Die Hälfte der Deutschen wünscht sich „die mittlere Position“ – eine Rolle Deutschlands als Brücke zwischen Ost und West: 49 Prozent der Befragten für den ARD-DeutschlandTREND (April 2014) wollen eine Bundesrepublik, die eine „mittlere Position zwischen dem westlichen Bündnis und Russland“ einnimmt. 45 Prozent begreifen unser Land als festen Teil des Westens. Sichtbar werden dabei große Meinungsunterschiede zwischen Ost- und Westdeutschland: Unter den Befragten aus den östlichen Bundesländern sehen nur 31 Prozent Deutschland „fest im westlichen Bündnis“ verankert, 60 Prozent hingegen in einer „mittleren Position“.

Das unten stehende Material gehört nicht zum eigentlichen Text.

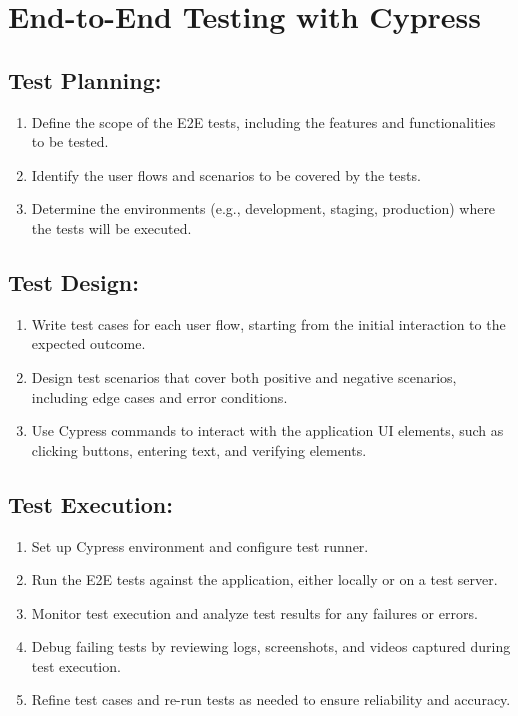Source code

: \documentclass{article}
\begin{document}
\section{End-to-End Testing with Cypress}

\subsection{Test Planning:}
\begin{enumerate}[label=\arabic*.]
    \item Define the scope of the E2E tests, including the features and functionalities to be tested.
    \item Identify the user flows and scenarios to be covered by the tests.
    \item Determine the environments (e.g., development, staging, production) where the tests will be executed.
\end{enumerate}

\subsection{Test Design:}
\begin{enumerate}[label=\arabic*.]
    \item Write test cases for each user flow, starting from the initial interaction to the expected outcome.
    \item Design test scenarios that cover both positive and negative scenarios, including edge cases and error conditions.
    \item Use Cypress commands to interact with the application UI elements, such as clicking buttons, entering text, and verifying elements.
\end{enumerate}

\subsection{Test Execution:}
\begin{enumerate}[label=\arabic*.]
    \item Set up Cypress environment and configure test runner.
    \item Run the E2E tests against the application, either locally or on a test server.
    \item Monitor test execution and analyze test results for any failures or errors.
    \item Debug failing tests by reviewing logs, screenshots, and videos captured during test execution.
    \item Refine test cases and re-run tests as needed to ensure reliability and accuracy.
\end{enumerate}
\end{document}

Die NATO-Entscheidung, mehr militärische Präsenz in den östlichen Mitgliedsstaaten zu zeigen, wird von den Befragten mehrheitlich abgelehnt. Nur 40 Prozent finden die stärkere Sicherung des Luftraums durch Flugzeuge der NATO-Länder richtig, 53 Prozent lehnen dies ab. Die Frage, ob die Bundeswehr sich daran beteiligen soll, ergab eine deutliche Ablehnung: 61 Prozent der Befragten stimmten dagegen, lediglich 35 Prozent befürworten dies.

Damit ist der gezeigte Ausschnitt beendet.